ASIL有四个等级,分别为A,B,C,D,其中A是最低的等级,D是最高的等级。越高的级别,对设计所要求的功能安全性越高,这种要求包括对故障的覆盖率,设计流程的可追溯,设计软件的可信赖证明等。举其中一个例子来说,ASIL A等级对系统单点故障的覆盖率要求达到90%以上;而ASIL D等级对系统单点故障的覆盖率要求达到99%以上。对于ASIL等级的认证要求是有很多项的,上面提到的单点故障的要求只是其中一项。在众多项ASIL等级认证要求中,常会被误解的一项是TCL。
TCL
TCL的英文全称是Tool Confidence Level,中文我们称为工具信赖度。因为我们在做电子产品和系统设计时都会使用软件进行设计辅助(EDA),因此这里的工具通常指的是我们产品开发使用的软件工具。
工具信赖度(TCL)的意义是在开发过程中使用的软件工具的功能必须能正确运行,因为软件工具所出现的故障可能会在产品开发过程中引入你的产品。
工具信赖度(TCL)也是分等级的,有两个标准可以用于确定TCL:工具影响(TI)和工具错误检测(TD)。TI用于评估正在接受评估的软件工具是否对正在开发的设计产生直接的安全相关影响。TI1意味着对设计没有直接影响(例如Microsoft Excel的使用),而TI2则表示对设计有直接影响(例如,Synopsys DesignCompiler®synthesis的使用)。TD确定了您的信赖度,即有措施可以预防和/或检测工具故障。TD1意味高信赖度;TD2表示中等程度的信赖度;而TD3表示较低的信赖度。因此我们可以用下表建立TCL:
ISO26262-8表3
确定工具信赖度(TCL)
工具错误检测
TD1
TD2
TD3
工具影响
TI1
TCL1
TCL1
TCL1
TI2
TCL1
TCL2
TCL3
正在开发的项目或元件的TCL和相应的汽车安全完整性等级(ASIL)决定了需要完成哪种类型的工具资格认证。TCL1的工具,意味着不需要进一步的认证;而对TCL2或TCL3的工具需要结合项目执行额外的工具认证。
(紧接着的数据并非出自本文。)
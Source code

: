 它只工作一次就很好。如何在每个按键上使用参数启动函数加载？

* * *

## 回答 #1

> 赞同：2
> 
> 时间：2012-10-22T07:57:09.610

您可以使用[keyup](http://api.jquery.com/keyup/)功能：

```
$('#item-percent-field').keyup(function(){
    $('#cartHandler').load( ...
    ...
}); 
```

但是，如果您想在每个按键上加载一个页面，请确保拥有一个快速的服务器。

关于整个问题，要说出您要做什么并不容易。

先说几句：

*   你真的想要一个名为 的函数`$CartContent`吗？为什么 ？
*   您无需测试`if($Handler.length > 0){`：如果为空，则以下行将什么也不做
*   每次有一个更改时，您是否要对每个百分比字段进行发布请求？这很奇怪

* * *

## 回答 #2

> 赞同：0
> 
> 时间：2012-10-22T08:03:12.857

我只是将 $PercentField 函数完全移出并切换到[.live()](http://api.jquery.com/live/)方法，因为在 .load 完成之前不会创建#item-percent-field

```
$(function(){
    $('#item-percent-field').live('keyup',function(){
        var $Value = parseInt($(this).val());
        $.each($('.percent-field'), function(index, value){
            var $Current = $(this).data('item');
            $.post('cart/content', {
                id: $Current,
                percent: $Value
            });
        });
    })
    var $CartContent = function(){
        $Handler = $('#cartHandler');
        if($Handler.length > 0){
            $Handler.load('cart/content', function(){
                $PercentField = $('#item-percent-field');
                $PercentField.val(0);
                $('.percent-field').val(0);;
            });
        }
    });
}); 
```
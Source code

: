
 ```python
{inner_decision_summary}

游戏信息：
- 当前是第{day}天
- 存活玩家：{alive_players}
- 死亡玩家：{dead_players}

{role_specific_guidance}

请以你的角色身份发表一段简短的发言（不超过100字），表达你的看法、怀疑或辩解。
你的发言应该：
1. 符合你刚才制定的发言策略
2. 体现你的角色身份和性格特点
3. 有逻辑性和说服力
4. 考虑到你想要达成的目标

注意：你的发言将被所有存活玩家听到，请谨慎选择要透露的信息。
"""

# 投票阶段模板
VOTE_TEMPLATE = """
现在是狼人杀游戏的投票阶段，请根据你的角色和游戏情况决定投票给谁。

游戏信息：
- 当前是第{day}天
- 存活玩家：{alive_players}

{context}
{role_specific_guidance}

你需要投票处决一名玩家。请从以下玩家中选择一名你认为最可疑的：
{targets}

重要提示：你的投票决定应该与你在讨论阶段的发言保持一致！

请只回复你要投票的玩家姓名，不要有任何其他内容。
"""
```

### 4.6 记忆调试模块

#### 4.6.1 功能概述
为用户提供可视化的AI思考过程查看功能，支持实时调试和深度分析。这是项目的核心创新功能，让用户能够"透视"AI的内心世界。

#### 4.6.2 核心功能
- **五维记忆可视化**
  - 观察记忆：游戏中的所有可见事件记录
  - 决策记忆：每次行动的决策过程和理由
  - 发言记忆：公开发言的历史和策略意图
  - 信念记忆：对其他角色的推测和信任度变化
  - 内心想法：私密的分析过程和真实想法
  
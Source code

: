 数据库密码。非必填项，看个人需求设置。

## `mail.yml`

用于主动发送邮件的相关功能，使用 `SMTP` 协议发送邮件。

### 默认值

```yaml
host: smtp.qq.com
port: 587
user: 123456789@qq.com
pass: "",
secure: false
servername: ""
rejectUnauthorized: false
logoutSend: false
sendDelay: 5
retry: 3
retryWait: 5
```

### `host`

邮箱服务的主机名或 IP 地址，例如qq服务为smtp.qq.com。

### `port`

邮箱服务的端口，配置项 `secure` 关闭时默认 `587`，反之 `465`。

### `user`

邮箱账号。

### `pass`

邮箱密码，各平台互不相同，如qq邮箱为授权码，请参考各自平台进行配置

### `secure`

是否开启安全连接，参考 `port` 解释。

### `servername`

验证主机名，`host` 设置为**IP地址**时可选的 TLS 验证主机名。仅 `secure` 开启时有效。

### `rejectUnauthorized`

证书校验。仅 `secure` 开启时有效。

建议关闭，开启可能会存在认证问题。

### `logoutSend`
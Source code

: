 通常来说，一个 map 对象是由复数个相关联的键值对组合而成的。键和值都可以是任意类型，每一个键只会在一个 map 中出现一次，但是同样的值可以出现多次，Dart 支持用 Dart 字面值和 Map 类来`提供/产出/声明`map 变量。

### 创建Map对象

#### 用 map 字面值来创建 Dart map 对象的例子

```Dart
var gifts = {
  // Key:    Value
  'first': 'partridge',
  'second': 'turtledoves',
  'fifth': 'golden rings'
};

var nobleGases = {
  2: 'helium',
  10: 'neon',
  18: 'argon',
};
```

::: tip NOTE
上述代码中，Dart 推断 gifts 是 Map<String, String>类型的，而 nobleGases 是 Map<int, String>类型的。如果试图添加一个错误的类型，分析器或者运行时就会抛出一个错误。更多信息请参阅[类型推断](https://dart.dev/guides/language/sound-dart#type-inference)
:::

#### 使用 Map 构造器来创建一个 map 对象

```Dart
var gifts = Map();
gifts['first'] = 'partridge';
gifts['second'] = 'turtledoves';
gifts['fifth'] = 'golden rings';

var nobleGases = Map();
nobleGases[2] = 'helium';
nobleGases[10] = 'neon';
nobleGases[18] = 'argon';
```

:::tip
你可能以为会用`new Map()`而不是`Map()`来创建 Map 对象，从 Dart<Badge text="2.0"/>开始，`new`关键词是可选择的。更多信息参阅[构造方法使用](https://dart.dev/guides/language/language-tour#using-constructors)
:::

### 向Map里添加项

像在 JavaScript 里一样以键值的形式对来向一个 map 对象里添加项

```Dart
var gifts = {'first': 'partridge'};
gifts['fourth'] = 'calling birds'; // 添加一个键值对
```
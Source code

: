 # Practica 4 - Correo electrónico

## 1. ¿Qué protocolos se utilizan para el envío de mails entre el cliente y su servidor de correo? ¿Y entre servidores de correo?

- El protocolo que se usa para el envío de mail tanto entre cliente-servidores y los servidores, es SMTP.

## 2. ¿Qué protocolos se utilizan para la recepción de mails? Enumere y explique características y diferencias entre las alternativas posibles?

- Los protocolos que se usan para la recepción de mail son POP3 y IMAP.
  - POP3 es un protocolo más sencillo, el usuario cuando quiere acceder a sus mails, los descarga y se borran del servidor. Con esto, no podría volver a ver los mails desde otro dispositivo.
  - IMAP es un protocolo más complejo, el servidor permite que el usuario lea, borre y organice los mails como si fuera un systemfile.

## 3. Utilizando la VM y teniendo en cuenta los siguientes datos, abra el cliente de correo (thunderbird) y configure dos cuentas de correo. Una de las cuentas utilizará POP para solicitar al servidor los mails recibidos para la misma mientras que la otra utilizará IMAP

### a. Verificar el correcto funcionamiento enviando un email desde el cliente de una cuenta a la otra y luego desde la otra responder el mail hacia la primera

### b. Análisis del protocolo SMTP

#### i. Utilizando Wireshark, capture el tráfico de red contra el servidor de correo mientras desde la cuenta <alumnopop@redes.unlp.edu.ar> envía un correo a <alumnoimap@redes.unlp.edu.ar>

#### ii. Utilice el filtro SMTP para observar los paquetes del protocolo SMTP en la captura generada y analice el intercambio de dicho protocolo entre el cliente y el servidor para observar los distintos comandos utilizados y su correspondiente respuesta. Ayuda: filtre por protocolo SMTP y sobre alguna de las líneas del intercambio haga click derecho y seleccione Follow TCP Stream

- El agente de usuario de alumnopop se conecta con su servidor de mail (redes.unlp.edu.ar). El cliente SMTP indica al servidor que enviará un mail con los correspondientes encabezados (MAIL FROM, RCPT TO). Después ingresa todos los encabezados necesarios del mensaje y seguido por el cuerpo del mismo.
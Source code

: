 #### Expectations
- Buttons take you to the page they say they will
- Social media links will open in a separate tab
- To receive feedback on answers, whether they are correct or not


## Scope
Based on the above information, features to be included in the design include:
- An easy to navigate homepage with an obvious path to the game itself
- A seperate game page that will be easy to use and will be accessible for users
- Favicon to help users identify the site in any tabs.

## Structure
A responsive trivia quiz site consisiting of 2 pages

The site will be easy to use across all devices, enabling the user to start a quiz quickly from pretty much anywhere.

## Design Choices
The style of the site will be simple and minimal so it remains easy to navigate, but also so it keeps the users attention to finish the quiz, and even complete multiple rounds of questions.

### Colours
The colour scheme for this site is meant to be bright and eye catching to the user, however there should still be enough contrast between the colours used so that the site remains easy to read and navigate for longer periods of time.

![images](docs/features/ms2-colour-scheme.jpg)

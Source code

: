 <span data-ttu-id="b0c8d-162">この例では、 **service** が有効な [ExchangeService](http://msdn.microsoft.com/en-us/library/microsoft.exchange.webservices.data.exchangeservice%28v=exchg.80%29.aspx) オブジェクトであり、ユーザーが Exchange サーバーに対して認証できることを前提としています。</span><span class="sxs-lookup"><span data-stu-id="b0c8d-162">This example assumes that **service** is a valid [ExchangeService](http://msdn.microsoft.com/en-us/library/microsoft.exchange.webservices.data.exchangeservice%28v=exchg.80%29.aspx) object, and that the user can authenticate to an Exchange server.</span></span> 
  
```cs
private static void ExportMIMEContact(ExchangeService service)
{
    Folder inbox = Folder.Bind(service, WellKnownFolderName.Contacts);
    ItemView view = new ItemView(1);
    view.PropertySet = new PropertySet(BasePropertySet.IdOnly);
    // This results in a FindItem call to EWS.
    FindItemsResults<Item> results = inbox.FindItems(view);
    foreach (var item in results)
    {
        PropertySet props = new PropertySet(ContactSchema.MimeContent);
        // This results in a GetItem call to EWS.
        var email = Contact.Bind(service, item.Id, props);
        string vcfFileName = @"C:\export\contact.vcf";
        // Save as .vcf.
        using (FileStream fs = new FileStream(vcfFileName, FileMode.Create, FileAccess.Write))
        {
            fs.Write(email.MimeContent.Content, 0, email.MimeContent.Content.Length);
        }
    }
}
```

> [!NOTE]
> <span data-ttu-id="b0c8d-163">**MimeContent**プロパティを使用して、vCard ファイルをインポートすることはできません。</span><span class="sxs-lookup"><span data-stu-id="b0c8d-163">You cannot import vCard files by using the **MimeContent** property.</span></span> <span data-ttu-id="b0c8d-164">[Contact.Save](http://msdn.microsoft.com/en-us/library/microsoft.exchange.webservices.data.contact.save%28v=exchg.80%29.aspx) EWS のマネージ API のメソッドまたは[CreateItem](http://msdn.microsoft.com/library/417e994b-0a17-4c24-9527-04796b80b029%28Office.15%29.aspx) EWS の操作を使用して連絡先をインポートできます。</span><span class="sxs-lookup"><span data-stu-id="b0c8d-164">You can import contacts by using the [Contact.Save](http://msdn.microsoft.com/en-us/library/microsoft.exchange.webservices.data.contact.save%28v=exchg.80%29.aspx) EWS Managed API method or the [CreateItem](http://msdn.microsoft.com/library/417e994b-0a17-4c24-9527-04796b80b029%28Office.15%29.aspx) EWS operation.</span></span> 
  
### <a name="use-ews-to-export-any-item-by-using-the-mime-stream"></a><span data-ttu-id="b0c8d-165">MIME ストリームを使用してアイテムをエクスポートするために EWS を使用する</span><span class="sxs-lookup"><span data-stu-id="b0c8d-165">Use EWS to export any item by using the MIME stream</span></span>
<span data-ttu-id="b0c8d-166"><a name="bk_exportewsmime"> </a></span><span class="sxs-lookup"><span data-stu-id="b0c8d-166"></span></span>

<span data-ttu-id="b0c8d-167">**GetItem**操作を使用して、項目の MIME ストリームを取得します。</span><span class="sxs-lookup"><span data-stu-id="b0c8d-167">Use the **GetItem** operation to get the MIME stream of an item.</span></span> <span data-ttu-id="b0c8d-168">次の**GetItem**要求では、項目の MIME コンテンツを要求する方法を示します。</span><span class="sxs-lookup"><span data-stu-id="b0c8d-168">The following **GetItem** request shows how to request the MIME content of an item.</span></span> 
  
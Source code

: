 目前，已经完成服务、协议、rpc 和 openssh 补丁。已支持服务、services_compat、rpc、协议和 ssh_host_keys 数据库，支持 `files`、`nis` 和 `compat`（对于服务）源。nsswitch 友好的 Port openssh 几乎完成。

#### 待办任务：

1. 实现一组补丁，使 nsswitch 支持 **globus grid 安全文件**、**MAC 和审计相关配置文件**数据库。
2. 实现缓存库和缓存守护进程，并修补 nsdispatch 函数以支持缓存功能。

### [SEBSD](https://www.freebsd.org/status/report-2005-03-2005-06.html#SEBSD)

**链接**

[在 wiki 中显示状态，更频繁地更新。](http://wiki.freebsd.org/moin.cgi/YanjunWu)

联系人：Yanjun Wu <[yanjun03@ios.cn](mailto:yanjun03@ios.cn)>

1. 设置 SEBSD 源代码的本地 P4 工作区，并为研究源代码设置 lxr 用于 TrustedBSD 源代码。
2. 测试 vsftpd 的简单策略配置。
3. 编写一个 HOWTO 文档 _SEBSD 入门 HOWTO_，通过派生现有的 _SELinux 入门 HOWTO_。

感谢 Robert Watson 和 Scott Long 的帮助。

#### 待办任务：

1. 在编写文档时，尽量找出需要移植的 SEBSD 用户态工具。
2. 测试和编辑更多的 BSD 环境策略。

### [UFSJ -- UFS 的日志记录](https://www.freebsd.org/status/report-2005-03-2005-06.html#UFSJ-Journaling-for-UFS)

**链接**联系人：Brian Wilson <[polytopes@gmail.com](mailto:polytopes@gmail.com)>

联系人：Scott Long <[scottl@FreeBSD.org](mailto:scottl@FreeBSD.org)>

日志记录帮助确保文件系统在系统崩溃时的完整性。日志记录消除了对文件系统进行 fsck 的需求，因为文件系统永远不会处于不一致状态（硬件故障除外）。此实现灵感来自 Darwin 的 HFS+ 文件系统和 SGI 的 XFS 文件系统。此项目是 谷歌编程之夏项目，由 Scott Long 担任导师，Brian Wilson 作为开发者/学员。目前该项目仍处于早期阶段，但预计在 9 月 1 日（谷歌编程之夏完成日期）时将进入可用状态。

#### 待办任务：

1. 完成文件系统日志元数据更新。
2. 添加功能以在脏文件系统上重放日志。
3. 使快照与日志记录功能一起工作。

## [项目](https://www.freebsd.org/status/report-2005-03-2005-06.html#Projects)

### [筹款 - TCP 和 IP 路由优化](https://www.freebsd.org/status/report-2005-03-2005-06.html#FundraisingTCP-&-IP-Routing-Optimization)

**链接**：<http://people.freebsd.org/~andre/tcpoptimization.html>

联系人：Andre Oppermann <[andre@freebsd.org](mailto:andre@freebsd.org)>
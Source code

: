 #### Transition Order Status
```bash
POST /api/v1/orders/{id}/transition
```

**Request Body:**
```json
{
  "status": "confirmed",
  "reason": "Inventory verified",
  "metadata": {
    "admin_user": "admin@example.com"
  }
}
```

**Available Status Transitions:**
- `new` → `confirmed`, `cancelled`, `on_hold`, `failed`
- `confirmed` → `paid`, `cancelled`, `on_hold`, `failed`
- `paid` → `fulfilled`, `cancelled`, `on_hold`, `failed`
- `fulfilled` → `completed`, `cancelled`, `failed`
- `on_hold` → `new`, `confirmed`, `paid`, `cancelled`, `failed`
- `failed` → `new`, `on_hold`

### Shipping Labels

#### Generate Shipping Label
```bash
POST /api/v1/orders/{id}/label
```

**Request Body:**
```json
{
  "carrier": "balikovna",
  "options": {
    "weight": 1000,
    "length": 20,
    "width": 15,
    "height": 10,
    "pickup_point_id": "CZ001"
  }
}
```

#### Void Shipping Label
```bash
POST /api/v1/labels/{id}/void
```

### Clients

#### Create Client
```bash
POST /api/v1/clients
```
这时,TCL就跟ASIL联系起来了,如下图所示。
1a – 1d 表示不同的鉴定方法,我们在现阶段可以先不去追究其细节。其中,++表示该方法被强烈建议用于所对应的ASIL,+表示该方法被建议用于所对应的ASIL。
根据上述表格和设计ASIL等级的要求,我们只要执行的附加鉴定方法,就可以使用TCL2或TCL3中评估的软件工具。